To his diary, he confided his satisfaction with the Entente’s unwillingness even to consider peace talks. He himself “did not want [negotiations] to begin one moment before the time was ripe for a peace that would justify the sacrifices of the brave who had already given their lives, for it was even better for others to die if the right settlement could be brought about in no other way.” He can have been referring to the sacrifices on one side only—those of the Entente. He
was content to let the war go on until the Entente was in a strong enough position to make demands of Germany and get those demands met. His views were at this point more divergent than ever from President Wilson’s. His words suggest little discomfort with the idea that it is “better for others to die” than to make a peace that brings no gains.

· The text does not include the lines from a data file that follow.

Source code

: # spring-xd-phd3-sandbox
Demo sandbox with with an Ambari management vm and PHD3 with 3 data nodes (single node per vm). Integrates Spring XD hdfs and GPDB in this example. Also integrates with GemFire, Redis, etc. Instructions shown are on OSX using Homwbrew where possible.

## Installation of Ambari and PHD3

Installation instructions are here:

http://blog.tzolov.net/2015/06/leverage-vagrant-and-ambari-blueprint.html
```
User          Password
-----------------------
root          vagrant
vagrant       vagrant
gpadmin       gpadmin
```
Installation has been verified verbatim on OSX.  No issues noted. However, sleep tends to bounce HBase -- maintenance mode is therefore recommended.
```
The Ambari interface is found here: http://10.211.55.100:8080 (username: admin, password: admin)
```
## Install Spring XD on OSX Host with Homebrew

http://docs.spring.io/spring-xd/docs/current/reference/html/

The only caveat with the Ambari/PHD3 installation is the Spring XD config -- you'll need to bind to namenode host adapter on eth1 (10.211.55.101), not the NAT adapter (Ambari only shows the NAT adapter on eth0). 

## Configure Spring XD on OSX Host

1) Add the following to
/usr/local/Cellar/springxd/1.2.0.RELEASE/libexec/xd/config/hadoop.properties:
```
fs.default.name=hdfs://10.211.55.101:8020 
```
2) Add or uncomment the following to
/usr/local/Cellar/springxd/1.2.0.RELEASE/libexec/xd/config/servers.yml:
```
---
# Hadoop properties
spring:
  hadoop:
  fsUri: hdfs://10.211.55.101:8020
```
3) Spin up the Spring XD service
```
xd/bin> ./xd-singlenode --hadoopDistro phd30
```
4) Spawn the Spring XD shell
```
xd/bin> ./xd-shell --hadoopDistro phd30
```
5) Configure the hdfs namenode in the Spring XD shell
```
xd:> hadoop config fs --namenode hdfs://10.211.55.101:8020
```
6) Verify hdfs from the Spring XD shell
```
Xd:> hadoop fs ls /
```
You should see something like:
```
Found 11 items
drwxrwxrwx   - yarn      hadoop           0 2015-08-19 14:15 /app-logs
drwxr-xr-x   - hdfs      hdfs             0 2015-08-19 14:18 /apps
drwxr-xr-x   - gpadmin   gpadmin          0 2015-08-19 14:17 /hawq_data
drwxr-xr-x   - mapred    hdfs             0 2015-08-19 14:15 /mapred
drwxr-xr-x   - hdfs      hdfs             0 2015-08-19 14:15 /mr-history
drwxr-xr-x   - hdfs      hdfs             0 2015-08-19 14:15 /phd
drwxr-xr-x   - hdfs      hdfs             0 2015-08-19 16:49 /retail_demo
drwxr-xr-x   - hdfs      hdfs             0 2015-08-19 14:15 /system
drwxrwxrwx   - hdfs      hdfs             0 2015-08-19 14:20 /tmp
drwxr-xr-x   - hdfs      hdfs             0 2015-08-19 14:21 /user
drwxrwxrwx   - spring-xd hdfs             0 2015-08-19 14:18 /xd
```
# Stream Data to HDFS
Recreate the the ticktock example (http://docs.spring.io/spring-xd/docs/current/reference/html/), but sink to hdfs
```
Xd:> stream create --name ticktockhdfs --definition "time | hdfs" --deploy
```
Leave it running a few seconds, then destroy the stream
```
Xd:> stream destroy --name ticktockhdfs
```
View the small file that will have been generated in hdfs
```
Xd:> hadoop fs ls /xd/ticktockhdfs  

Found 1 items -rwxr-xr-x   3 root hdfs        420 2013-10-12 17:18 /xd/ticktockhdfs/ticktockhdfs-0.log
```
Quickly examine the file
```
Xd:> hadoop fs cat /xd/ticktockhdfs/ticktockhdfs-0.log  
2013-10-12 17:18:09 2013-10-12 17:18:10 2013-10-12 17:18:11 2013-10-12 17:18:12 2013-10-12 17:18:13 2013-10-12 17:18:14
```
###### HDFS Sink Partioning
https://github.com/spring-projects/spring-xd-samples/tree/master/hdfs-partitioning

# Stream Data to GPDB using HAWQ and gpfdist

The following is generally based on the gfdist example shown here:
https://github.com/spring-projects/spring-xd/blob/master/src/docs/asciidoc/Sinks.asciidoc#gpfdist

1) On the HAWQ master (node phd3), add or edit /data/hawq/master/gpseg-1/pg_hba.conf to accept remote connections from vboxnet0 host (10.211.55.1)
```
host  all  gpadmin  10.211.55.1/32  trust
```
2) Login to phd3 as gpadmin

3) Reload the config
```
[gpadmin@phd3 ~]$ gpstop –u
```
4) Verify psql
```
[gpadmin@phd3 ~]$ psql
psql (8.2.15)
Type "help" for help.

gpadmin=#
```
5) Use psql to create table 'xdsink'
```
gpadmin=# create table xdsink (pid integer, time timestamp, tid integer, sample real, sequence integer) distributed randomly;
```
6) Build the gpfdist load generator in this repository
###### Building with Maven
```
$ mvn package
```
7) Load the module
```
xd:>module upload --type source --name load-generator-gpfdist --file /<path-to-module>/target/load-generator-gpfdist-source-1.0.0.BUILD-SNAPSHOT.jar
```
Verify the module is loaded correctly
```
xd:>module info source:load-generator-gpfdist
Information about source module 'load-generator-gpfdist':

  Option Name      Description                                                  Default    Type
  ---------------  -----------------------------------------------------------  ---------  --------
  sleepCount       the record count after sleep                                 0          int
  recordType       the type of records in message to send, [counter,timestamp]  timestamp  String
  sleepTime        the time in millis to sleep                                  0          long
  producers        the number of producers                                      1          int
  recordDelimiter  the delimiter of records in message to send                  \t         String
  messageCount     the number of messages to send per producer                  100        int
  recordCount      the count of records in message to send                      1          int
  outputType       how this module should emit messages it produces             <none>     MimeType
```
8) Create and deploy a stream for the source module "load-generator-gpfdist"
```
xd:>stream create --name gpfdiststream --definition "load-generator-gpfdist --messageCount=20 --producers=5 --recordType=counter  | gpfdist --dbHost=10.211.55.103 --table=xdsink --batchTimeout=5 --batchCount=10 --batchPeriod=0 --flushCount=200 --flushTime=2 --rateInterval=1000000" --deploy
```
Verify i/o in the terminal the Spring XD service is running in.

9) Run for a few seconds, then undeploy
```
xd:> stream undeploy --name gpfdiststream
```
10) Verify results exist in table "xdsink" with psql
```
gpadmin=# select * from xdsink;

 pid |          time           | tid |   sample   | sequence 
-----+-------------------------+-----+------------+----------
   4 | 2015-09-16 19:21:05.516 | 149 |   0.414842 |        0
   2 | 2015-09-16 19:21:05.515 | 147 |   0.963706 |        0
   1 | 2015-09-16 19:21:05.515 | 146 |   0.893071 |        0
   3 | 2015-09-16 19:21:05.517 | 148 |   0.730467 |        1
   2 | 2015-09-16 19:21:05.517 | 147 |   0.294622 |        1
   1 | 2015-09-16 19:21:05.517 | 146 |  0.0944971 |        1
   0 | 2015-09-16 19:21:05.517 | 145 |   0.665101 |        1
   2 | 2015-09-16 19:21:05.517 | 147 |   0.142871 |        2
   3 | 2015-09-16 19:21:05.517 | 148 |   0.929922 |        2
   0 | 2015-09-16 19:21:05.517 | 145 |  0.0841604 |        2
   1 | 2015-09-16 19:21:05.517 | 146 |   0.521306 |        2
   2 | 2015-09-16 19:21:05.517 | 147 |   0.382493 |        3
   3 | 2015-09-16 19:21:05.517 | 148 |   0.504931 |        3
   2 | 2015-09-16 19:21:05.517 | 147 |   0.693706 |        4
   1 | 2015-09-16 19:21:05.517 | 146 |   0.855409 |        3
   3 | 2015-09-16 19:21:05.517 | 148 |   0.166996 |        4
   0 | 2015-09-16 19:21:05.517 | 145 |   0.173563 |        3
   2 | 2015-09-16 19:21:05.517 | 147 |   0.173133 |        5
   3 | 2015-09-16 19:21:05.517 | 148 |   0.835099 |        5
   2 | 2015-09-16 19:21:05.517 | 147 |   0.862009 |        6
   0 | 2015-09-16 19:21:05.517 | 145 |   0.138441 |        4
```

House’s moral imagination, much like Wilson’s, appears to have functioned best on the abstract level. He wanted to serve his nation and humanity, and does not appear to have been greatly troubled by the possibility that millions of deaths might be the price of his doing so. In reporting to Wilson that he was urging Grey to “get the machinery in order” in case a need for negotiations somehow emerged, he observed that if such a thing happened and the circumstances were favorable, it would be “foolish” to lose the opportunity. Because “useful” lives might be lost.
British and French generals were promising, as they always would, that the offensives they were preparing for the summer ahead were going to put them on the road to victory. And as would happen again in 1916 and 1917, nothing that they promised came to pass. Germany’s strategy for 1915 was to stand on the defensive on the Western Front and take the offensive in the east, where there was an urgent need to shore up the Austrians and the Turks and to keep the whole Balkan Peninsula from falling to the Entente. The results were, from Berlin’s perspective, exactly as hoped. The French and British commanders squandered men and resources on attacks that consistently came to naught. Germany meanwhile conquered Russian Poland, killing, wounding, or capturing 750,000 enemy troops in the process. She reduced Serbia to submission, recruited Bulgaria as an ally, and firmed up the Austrian and Turkish lines. In mid-February, as House and Grey exchanged thoughts on the grand things that would become possible once Berlin had been properly chastened, a German force literally obliterated the Russian Tenth Army in a terrible winter battle.